À cette occasion les principaux fondateurs historiques du quotidien vont monter au créneau. La première est Luciana Castellina (Il Manifesto, 4 octobre 2017), figure historique de l’extrême-gauche italienne, passée par la direction du PCI, du PSIUP (Parti d’unité prolétaire pour le Communisme) de Rifondazione Comunista, et plus récemment de Sinistra Ecologia Libertà (SEL) dont elle est eurodéputée après avoir été à diverses reprises parlementaire communiste. Luciana Castellina justifie le choix du quotidien dont elle a toujours été l’un des moteurs, par l’accueil chaleureux que Jorge Mario Bergoglio a réservé à un certain nombre de révolutionnaires sud-américains tels que Pepe Mujica, ancien guérillero Tupamaro devenu président de l’Uruguay, ou Evo Morales, président indien de la Bolivie. Le tournant de Bergoglio serait d’être passé de l’amour des pauvres à une exhortation aux pauvres à ne plus subir, à prendre la parole, à relever la tête, à combattre ici et maintenant sur cette terre. Le Manifesto véhicule là un message qu’il entend comme étant le sien. Et Luciana Castellina rappelle que le PCI avait déjà affirmé dans les années 1950 que la religion vécue profondément pouvait contribuer de manière importante à la critique anticapitaliste.

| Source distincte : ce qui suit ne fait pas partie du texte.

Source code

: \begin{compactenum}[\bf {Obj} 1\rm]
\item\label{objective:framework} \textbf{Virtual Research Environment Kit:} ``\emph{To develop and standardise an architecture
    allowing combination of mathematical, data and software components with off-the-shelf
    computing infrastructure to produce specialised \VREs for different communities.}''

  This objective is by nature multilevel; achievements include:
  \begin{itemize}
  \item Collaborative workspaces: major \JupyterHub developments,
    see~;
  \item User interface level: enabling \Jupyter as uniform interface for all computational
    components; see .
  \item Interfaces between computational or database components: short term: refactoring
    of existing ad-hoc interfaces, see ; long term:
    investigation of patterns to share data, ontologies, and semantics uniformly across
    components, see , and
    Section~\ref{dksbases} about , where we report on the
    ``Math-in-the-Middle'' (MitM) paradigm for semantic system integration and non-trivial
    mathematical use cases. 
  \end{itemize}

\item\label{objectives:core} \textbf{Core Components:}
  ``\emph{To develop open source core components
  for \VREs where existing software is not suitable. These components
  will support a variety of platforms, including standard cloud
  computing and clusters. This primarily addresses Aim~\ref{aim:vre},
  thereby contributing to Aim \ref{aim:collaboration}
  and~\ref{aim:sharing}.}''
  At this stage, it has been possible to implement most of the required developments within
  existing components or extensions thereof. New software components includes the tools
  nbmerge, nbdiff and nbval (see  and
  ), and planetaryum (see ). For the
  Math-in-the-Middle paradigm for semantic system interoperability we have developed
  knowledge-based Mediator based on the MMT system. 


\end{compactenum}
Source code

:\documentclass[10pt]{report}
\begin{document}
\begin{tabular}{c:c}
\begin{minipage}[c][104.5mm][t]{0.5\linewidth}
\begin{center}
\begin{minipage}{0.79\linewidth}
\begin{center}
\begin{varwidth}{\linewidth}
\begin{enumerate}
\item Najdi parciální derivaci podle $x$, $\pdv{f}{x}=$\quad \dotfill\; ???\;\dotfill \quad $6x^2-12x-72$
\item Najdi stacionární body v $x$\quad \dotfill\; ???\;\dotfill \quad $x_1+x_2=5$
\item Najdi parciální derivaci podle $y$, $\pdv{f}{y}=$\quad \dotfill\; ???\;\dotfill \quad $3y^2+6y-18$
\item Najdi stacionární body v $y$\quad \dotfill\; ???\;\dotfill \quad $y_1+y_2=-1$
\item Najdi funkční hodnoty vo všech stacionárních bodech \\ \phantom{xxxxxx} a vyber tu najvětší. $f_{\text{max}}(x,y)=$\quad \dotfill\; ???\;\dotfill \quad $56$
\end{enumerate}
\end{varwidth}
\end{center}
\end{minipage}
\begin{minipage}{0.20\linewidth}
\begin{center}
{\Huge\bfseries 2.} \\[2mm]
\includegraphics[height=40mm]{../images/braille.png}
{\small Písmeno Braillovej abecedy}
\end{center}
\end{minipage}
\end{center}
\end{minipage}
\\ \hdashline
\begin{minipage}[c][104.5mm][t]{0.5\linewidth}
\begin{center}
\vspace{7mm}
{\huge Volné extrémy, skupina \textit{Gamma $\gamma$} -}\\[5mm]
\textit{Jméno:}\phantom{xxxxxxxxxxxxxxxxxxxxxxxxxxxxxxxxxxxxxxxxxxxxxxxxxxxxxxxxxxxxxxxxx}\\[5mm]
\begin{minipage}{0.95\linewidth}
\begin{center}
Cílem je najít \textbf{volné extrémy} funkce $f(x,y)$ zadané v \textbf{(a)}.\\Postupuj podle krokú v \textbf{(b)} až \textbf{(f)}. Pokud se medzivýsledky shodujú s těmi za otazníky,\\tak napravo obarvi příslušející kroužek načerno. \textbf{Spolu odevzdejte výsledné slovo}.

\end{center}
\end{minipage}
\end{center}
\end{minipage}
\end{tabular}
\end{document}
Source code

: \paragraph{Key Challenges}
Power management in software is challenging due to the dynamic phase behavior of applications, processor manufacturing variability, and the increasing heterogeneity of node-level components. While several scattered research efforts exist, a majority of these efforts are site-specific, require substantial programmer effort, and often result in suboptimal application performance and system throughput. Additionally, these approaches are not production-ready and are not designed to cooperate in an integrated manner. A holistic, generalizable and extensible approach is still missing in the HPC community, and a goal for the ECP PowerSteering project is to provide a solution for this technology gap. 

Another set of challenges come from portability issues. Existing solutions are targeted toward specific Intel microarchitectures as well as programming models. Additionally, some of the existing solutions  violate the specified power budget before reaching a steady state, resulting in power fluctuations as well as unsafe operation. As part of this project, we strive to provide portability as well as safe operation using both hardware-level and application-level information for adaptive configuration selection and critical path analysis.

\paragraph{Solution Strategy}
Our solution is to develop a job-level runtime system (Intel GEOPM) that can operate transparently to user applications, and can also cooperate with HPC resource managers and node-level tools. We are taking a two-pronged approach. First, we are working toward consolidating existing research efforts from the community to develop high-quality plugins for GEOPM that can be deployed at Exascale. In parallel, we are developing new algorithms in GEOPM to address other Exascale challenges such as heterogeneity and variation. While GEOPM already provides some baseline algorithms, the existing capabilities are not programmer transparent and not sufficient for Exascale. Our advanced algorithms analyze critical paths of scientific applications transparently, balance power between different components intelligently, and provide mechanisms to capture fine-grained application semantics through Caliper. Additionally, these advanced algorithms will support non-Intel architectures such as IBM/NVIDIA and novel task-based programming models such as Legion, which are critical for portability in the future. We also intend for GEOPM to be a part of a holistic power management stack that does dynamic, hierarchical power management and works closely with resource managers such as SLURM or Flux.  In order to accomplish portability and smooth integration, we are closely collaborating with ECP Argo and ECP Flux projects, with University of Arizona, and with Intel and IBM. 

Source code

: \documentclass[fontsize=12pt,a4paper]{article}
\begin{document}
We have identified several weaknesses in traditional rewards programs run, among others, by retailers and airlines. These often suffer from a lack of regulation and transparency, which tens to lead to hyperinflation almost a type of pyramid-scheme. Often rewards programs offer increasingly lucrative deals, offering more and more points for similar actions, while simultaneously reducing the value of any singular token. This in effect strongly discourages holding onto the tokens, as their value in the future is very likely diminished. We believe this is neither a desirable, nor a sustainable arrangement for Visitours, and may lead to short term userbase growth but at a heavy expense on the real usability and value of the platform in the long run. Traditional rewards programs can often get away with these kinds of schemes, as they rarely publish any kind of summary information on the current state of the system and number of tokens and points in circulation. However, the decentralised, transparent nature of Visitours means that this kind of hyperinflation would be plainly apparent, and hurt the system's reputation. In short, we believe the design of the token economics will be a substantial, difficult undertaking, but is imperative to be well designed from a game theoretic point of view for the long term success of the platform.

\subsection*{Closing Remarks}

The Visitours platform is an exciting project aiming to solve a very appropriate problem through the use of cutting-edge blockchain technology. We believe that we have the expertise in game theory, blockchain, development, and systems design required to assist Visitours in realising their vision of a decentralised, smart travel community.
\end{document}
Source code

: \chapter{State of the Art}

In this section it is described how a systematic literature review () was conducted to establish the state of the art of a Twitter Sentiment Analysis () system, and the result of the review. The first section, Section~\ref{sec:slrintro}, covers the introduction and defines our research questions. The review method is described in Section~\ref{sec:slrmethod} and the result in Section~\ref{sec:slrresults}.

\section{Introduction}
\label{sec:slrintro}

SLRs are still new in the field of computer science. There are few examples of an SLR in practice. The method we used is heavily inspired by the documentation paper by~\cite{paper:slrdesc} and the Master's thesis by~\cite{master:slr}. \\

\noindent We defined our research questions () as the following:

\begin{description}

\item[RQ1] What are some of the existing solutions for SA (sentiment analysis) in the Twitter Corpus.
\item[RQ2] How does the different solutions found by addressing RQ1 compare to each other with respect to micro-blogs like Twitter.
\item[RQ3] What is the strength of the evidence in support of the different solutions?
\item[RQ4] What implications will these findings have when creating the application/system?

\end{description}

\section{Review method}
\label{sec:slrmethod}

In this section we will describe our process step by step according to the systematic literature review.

Le lendemain (Il Manifesto, 5 octobre 2017) c’est un autre ténor de l’extrême-gauche, Nicky Vendola qui, dès la première page du quotidien communiste, défend une publication qui peut apparaître à première vue contre-nature. Nicky Vendola, issu du PCI et de Rifondazione comunista, a été actif dans la défense des LGBT, la lutte contre la mafia et la promotion de l’écologie (Sinistra Ecologia Libertà). Député lors de six législatures, il a également été président de la région des Pouilles. À ses yeux, la radicalité évangélique du pape François débouche sur un appel à la lutte et à la résilience des pauvres, un conflit ouvert avec les hiérarchies socio-économiques qui présentent les inégalités comme « naturelles » et, dans le meilleur des cas, prévoient des politiques sociales destinées à contenir la pauvreté par des mesures néo-capitalistes. Nicky Vendola présente Borgoglio comme un prophète qui dit la vérité à haute voix, même si elle est incommode et risquée. Le pape pousse à agir, à prendre ses responsabilités, à devenir acteur du changement.
Dans le même numéro, la publication des discours de Bergoglio aux trois rencontres mondiales des mouvements populaires convoquées par le pape en 2014, 2015 et 2016, est également « justifiée » par le vaticaniste du Manifesto. Pour Luca Kocci, le Vatican ne compte pas créer une sorte d’Internationale socialiste mais offre un espace aux organisations qui veulent construire une plate-forme sur des sujets cruciaux comme l’accès à l’eau, à un logement, à un revenu. Le vaticaniste du Manifesto n’adhère cependant pas à l’initiative du journal sans un brin de scepticisme : le pape reste le pape et n’est pas un bolchevique, ni même un théologien de la Libération. Il voudrait déplacer l’évangélisation vers la question sociale, mais « il restera à voir si l’Église catholique le suivra sur cette voie ».
Chaque jour suivant le lancement de cette initiative pouvant paraître incongrue, voit d’autres annonces, articles ou même dessins en lien avec la parution. Guido Viale, ancien du mouvement extra-parlementaire Lotta continua, devenu élu écolo et expert en environnement intervenant régulièrement dans les principaux médias italiens, défend (Il Manifesto, 6 octobre 2017) la pensée écologiste radicale des discours du pape sur la Terre — avec majuscule. Le caricaturiste Viani se demande en première page si le plus hérétique est le pape ou le Manifesto qui le publie ? (6 octobre 2017).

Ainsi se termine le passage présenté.